---- Task inputs
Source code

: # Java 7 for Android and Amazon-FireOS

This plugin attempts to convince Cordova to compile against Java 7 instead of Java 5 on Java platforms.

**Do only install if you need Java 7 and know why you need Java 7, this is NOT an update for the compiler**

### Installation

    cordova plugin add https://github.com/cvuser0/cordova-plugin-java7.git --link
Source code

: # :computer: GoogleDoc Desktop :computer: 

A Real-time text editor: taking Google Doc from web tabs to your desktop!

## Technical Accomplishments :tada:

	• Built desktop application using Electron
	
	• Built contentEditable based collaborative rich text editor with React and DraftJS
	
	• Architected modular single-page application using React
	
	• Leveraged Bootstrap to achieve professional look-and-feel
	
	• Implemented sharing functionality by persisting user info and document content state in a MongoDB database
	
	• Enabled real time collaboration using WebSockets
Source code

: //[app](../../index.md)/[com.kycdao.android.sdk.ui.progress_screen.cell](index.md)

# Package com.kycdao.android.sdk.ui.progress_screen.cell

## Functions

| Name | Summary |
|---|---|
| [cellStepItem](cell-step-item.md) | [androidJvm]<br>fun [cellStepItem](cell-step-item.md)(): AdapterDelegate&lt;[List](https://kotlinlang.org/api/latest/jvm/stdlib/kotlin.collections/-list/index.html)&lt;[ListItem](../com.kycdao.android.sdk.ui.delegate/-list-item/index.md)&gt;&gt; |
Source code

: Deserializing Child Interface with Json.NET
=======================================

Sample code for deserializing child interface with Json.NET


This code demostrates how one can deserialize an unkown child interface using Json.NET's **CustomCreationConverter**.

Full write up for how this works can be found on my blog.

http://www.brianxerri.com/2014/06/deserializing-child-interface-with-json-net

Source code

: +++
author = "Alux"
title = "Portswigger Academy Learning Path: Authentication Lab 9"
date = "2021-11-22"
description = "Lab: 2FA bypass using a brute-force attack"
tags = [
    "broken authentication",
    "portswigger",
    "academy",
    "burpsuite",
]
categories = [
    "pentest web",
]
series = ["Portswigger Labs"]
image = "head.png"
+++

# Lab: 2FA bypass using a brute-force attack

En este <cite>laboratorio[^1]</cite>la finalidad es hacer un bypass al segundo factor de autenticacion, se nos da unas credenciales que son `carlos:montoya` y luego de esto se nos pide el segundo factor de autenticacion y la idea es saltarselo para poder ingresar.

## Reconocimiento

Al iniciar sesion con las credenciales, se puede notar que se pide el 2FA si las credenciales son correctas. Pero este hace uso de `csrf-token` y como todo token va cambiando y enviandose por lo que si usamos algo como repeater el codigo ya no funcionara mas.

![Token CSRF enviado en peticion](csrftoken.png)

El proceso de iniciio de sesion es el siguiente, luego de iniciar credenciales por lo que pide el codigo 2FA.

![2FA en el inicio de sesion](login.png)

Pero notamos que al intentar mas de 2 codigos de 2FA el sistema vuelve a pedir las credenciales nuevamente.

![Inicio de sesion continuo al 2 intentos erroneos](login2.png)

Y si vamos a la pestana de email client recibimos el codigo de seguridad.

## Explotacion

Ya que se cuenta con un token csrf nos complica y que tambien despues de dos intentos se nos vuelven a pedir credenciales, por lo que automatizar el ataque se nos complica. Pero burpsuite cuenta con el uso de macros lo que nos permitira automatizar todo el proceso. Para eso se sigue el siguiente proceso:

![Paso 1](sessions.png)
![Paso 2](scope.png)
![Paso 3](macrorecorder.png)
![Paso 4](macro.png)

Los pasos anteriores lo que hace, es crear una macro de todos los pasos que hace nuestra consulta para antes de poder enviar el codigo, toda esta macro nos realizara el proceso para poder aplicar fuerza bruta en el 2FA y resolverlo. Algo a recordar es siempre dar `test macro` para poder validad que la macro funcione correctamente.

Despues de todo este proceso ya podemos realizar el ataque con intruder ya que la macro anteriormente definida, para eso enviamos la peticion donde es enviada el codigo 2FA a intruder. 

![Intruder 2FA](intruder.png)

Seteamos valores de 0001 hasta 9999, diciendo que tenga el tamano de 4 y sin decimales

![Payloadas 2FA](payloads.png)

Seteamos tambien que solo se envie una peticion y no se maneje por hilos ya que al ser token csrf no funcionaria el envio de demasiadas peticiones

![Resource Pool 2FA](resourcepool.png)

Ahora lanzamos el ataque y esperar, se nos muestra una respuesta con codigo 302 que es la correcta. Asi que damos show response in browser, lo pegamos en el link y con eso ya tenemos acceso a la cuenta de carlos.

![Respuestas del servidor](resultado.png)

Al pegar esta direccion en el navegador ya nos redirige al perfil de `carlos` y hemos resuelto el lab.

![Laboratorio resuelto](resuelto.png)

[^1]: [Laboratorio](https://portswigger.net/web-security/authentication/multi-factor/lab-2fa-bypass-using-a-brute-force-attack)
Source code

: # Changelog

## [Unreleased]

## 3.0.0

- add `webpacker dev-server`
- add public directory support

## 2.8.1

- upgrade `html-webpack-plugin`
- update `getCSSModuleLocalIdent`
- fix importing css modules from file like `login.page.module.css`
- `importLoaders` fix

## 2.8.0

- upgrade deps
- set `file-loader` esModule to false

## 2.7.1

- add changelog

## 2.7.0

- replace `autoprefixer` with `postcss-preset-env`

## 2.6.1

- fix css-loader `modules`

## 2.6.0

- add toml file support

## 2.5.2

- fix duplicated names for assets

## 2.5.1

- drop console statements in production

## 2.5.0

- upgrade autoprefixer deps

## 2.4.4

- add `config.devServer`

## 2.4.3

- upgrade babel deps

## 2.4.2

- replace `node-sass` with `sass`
--------
Aim of the task: What lines above contain the word "brute"? Return each such line.

Response to this task:
description = "Lab: 2FA bypass using a brute-force attack"
# Lab: 2FA bypass using a brute-force attack
[^1]: [Laboratorio](https://portswigger.net/web-security/authentication/multi-factor/lab-2fa-bypass-using-a-brute-force-attack)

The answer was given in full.